(Stored entries)
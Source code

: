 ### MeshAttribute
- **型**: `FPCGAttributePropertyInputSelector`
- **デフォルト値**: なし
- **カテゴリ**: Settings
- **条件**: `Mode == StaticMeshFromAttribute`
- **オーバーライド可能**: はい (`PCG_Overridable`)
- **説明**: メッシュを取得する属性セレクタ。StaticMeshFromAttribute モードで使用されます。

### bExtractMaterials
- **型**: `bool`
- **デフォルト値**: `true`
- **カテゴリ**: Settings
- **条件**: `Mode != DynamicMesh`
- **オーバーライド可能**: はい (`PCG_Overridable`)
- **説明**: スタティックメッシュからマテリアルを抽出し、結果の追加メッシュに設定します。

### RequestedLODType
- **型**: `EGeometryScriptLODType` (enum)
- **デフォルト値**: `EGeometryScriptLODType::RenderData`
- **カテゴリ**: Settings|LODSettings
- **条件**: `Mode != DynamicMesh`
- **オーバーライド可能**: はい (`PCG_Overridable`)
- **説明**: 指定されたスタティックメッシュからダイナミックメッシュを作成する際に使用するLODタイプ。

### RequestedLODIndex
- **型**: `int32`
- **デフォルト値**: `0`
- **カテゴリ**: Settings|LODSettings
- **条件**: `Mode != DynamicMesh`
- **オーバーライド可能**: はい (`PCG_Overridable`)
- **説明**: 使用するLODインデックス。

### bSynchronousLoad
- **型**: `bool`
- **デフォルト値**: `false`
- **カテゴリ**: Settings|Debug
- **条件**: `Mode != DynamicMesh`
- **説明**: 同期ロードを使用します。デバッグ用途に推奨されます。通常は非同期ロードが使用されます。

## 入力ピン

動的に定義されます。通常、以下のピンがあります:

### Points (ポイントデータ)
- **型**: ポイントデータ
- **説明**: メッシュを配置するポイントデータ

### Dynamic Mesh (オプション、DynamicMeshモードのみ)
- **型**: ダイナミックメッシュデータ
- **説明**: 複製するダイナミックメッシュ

- _WORK REQUEST_
The lines you need are those containing "EGeometryScriptLODType"; find them in the records and copy them.

- _ANSWER BOX_
- **型**: `EGeometryScriptLODType` (enum)
- **デフォルト値**: `EGeometryScriptLODType::RenderData`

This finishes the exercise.